この先、現物買いが支える以上、値動きに派手さは望めないだろう。おそらく控えめに見て、2020年までには国際金価格は1700ドル台に達するようなイメージだ。そうなると、為替が1ドル=130円とした場合、円建て金価格は1グラム当たり7000円を突破する可能性も現実味を帯びてくるのだ。
そしてジリジリと下値を切り上げる展開は、毎月一定額を購入していく「純金積立」に最適の時期といえる。
ただ円建てで購入する際にはひとつ注意点がある。「有事の金」と同様、最近は安全資産として円が買われる傾向が目立つ。ギリシャや中国などの有事が浮上してくると金も円も買われ、1ドル=115円、あるいは瞬間的には110円までの円高に振れるかもしれない。すると国際金価格が上がったとしても、円高によって円建て金価格が上がらない場合も想定しておく必要があるだろう。
とはいえ、緊急避難的な「有事の円買い」こそ一過性のものであり、円建て金価格の上値が抑えられる円高局面は、むしろ安値で買えるチャンスとなる。
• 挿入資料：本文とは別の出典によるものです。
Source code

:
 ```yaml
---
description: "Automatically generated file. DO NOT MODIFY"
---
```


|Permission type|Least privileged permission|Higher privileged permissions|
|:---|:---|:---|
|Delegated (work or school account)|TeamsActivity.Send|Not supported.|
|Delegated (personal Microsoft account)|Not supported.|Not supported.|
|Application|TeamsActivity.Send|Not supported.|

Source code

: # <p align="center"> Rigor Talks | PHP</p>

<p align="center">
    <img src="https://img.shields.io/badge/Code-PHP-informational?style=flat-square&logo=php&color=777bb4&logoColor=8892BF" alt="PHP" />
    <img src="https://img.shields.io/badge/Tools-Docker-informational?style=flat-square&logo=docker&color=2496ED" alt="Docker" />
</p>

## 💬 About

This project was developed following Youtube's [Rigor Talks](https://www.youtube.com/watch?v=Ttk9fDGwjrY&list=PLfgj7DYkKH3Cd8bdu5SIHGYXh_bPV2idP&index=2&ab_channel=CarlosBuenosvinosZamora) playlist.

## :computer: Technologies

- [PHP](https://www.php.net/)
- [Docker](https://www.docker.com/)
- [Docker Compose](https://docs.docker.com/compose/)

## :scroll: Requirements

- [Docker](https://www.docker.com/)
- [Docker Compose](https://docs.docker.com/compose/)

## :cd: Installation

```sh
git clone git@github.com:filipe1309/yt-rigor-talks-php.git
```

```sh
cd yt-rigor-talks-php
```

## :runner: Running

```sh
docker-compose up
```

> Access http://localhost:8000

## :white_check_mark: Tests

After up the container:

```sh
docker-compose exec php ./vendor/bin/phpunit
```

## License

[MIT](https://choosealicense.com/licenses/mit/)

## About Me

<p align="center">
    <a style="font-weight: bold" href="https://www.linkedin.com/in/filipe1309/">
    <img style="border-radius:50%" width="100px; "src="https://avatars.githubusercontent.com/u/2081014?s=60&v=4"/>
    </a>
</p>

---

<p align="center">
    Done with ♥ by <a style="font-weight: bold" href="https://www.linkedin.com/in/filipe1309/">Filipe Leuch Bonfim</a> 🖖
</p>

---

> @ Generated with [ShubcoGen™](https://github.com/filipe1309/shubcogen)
幸い「純金積立」にはここぞという時にまとまった資金で買い増すことができる「スポット購入」という方法があり、円高局面でまとめ買いしておくことも可能だ。
難しい局面が続いてきた金市場も、いよいよ2016年からわかりやすい相場に移り変わろうとしている。そういう時だからこそ、浮かれることなく、じっくり臨みたい。